Exercise prompt:
Word for word, reproduce every line of the data below.

Provided records:
------------------------------

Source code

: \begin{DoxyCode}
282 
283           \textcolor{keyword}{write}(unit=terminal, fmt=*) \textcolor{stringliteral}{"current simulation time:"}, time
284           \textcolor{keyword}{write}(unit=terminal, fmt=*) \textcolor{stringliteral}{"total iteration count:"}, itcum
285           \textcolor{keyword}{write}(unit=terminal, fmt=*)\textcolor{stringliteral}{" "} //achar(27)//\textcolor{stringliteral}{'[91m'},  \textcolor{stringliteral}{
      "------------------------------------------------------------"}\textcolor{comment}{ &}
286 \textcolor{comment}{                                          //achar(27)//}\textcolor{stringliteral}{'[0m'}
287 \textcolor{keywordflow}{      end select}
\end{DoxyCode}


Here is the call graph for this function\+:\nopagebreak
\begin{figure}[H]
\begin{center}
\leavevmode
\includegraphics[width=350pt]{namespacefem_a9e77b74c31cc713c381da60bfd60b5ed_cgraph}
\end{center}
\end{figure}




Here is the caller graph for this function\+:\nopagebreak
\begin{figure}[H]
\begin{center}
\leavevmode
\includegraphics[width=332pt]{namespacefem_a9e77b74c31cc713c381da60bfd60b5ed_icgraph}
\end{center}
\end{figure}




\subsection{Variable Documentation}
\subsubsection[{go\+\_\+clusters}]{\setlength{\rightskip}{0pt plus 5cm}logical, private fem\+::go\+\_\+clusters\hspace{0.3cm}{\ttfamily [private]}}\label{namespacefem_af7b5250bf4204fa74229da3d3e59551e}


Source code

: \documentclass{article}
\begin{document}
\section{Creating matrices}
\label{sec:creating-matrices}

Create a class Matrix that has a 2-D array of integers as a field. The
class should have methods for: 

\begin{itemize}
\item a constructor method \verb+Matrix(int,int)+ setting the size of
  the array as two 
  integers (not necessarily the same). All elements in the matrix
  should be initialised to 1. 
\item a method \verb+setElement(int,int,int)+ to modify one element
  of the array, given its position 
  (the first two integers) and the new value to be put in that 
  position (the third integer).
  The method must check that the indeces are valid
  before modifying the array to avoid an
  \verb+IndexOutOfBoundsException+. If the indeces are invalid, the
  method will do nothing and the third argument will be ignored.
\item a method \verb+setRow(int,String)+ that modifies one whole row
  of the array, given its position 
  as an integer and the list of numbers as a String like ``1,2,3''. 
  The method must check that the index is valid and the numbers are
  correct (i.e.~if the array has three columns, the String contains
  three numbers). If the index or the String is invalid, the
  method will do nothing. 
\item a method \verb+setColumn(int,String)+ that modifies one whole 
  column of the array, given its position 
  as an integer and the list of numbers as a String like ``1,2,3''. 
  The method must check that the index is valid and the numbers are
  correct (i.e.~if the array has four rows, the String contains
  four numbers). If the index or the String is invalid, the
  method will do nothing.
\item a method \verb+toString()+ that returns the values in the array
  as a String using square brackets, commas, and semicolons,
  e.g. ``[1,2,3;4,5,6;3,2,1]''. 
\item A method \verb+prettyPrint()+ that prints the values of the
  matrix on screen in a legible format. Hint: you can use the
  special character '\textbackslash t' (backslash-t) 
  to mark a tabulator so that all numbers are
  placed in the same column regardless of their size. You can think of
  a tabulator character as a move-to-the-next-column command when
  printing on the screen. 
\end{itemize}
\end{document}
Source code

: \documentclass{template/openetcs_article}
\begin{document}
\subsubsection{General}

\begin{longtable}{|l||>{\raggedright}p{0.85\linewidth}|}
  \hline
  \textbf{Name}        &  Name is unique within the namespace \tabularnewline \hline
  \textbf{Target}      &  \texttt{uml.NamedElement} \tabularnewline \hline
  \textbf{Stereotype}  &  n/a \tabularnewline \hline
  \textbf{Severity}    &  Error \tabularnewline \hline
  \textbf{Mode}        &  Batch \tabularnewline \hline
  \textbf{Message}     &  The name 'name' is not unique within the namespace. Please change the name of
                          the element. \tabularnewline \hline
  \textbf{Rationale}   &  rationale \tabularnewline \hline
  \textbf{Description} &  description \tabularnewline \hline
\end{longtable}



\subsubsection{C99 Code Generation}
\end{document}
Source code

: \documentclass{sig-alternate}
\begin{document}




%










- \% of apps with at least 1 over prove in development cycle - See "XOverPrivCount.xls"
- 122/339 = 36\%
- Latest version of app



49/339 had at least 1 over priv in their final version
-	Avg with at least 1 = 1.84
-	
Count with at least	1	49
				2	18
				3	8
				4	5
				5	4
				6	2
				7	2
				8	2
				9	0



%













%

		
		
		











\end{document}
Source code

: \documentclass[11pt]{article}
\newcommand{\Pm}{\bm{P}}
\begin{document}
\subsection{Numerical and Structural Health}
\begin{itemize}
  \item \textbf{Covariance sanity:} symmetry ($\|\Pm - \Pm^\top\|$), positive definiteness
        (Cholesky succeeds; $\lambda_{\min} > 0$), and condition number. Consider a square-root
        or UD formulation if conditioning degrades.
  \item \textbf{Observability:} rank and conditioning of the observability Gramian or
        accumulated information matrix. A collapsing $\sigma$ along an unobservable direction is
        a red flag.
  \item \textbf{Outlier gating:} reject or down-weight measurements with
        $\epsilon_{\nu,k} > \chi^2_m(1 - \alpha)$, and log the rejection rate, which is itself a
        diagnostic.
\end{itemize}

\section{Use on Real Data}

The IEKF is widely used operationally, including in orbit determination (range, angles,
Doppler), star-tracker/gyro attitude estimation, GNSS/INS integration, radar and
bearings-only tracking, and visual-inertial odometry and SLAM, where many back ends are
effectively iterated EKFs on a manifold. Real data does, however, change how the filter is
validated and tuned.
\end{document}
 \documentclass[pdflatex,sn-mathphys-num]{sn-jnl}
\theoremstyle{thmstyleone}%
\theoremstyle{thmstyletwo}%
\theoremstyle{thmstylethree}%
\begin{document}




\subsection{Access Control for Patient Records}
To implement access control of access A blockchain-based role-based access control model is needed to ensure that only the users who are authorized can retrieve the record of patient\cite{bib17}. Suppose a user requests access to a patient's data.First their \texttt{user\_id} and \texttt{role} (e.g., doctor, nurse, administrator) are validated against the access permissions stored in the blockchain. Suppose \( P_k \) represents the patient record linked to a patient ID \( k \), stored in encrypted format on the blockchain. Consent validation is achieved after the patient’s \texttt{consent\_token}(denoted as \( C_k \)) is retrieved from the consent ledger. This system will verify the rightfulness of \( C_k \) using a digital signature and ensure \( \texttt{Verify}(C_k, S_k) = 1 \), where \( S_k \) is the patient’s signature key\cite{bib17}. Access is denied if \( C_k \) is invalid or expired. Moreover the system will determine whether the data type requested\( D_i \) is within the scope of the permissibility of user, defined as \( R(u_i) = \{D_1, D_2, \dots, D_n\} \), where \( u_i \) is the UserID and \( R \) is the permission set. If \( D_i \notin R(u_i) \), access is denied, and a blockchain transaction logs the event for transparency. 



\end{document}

------------------------------

Worked solution:
Source code

: \begin{DoxyCode}
282 
283           \textcolor{keyword}{write}(unit=terminal, fmt=*) \textcolor{stringliteral}{"current simulation time:"}, time
284           \textcolor{keyword}{write}(unit=terminal, fmt=*) \textcolor{stringliteral}{"total iteration count:"}, itcum
285           \textcolor{keyword}{write}(unit=terminal, fmt=*)\textcolor{stringliteral}{" "} //achar(27)//\textcolor{stringliteral}{'[91m'},  \textcolor{stringliteral}{
      "------------------------------------------------------------"}\textcolor{comment}{ &}
286 \textcolor{comment}{                                          //achar(27)//}\textcolor{stringliteral}{'[0m'}
287 \textcolor{keywordflow}{      end select}
\end{DoxyCode}


Here is the call graph for this function\+:\nopagebreak
\begin{figure}[H]
\begin{center}
\leavevmode
\includegraphics[width=350pt]{namespacefem_a9e77b74c31cc713c381da60bfd60b5ed_cgraph}
\end{center}
\end{figure}




Here is the caller graph for this function\+:\nopagebreak
\begin{figure}[H]
\begin{center}
\leavevmode
\includegraphics[width=332pt]{namespacefem_a9e77b74c31cc713c381da60bfd60b5ed_icgraph}
\end{center}
\end{figure}




\subsection{Variable Documentation}
\subsubsection[{go\+\_\+clusters}]{\setlength{\rightskip}{0pt plus 5cm}logical, private fem\+::go\+\_\+clusters\hspace{0.3cm}{\ttfamily [private]}}\label{namespacefem_af7b5250bf4204fa74229da3d3e59551e}


Source code

: \documentclass{article}
\begin{document}
\section{Creating matrices}
\label{sec:creating-matrices}

Create a class Matrix that has a 2-D array of integers as a field. The
class should have methods for: 

\begin{itemize}
\item a constructor method \verb+Matrix(int,int)+ setting the size of
  the array as two 
  integers (not necessarily the same). All elements in the matrix
  should be initialised to 1. 
\item a method \verb+setElement(int,int,int)+ to modify one element
  of the array, given its position 
  (the first two integers) and the new value to be put in that 
  position (the third integer).
  The method must check that the indeces are valid
  before modifying the array to avoid an
  \verb+IndexOutOfBoundsException+. If the indeces are invalid, the
  method will do nothing and the third argument will be ignored.
\item a method \verb+setRow(int,String)+ that modifies one whole row
  of the array, given its position 
  as an integer and the list of numbers as a String like ``1,2,3''. 
  The method must check that the index is valid and the numbers are
  correct (i.e.~if the array has three columns, the String contains
  three numbers). If the index or the String is invalid, the
  method will do nothing. 
\item a method \verb+setColumn(int,String)+ that modifies one whole 
  column of the array, given its position 
  as an integer and the list of numbers as a String like ``1,2,3''. 
  The method must check that the index is valid and the numbers are
  correct (i.e.~if the array has four rows, the String contains
  four numbers). If the index or the String is invalid, the
  method will do nothing.
\item a method \verb+toString()+ that returns the values in the array
  as a String using square brackets, commas, and semicolons,
  e.g. ``[1,2,3;4,5,6;3,2,1]''. 
\item A method \verb+prettyPrint()+ that prints the values of the
  matrix on screen in a legible format. Hint: you can use the
  special character '\textbackslash t' (backslash-t) 
  to mark a tabulator so that all numbers are
  placed in the same column regardless of their size. You can think of
  a tabulator character as a move-to-the-next-column command when
  printing on the screen. 
\end{itemize}
\end{document}
Source code

: \documentclass{template/openetcs_article}
\begin{document}
\subsubsection{General}

\begin{longtable}{|l||>{\raggedright}p{0.85\linewidth}|}
  \hline
  \textbf{Name}        &  Name is unique within the namespace \tabularnewline \hline
  \textbf{Target}      &  \texttt{uml.NamedElement} \tabularnewline \hline
  \textbf{Stereotype}  &  n/a \tabularnewline \hline
  \textbf{Severity}    &  Error \tabularnewline \hline
  \textbf{Mode}        &  Batch \tabularnewline \hline
  \textbf{Message}     &  The name 'name' is not unique within the namespace. Please change the name of
                          the element. \tabularnewline \hline
  \textbf{Rationale}   &  rationale \tabularnewline \hline
  \textbf{Description} &  description \tabularnewline \hline
\end{longtable}



\subsubsection{C99 Code Generation}
\end{document}
Source code

: \documentclass{sig-alternate}
\begin{document}




%










- \% of apps with at least 1 over prove in development cycle - See "XOverPrivCount.xls"
- 122/339 = 36\%
- Latest version of app



49/339 had at least 1 over priv in their final version
-	Avg with at least 1 = 1.84
-	
Count with at least	1	49
				2	18
				3	8
				4	5
				5	4
				6	2
				7	2
				8	2
				9	0



%













%

		
		
		











\end{document}
Source code

: \documentclass[11pt]{article}
\newcommand{\Pm}{\bm{P}}
\begin{document}
\subsection{Numerical and Structural Health}
\begin{itemize}
  \item \textbf{Covariance sanity:} symmetry ($\|\Pm - \Pm^\top\|$), positive definiteness
        (Cholesky succeeds; $\lambda_{\min} > 0$), and condition number. Consider a square-root
        or UD formulation if conditioning degrades.
  \item \textbf{Observability:} rank and conditioning of the observability Gramian or
        accumulated information matrix. A collapsing $\sigma$ along an unobservable direction is
        a red flag.
  \item \textbf{Outlier gating:} reject or down-weight measurements with
        $\epsilon_{\nu,k} > \chi^2_m(1 - \alpha)$, and log the rejection rate, which is itself a
        diagnostic.
\end{itemize}

\section{Use on Real Data}

The IEKF is widely used operationally, including in orbit determination (range, angles,
Doppler), star-tracker/gyro attitude estimation, GNSS/INS integration, radar and
bearings-only tracking, and visual-inertial odometry and SLAM, where many back ends are
effectively iterated EKFs on a manifold. Real data does, however, change how the filter is
validated and tuned.
\end{document}
 \documentclass[pdflatex,sn-mathphys-num]{sn-jnl}
\theoremstyle{thmstyleone}%
\theoremstyle{thmstyletwo}%
\theoremstyle{thmstylethree}%
\begin{document}




\subsection{Access Control for Patient Records}
To implement access control of access A blockchain-based role-based access control model is needed to ensure that only the users who are authorized can retrieve the record of patient\cite{bib17}. Suppose a user requests access to a patient's data.First their \texttt{user\_id} and \texttt{role} (e.g., doctor, nurse, administrator) are validated against the access permissions stored in the blockchain. Suppose \( P_k \) represents the patient record linked to a patient ID \( k \), stored in encrypted format on the blockchain. Consent validation is achieved after the patient’s \texttt{consent\_token}(denoted as \( C_k \)) is retrieved from the consent ledger. This system will verify the rightfulness of \( C_k \) using a digital signature and ensure \( \texttt{Verify}(C_k, S_k) = 1 \), where \( S_k \) is the patient’s signature key\cite{bib17}. Access is denied if \( C_k \) is invalid or expired. Moreover the system will determine whether the data type requested\( D_i \) is within the scope of the permissibility of user, defined as \( R(u_i) = \{D_1, D_2, \dots, D_n\} \), where \( u_i \) is the UserID and \( R \) is the permission set. If \( D_i \notin R(u_i) \), access is denied, and a blockchain transaction logs the event for transparency. 



\end{document}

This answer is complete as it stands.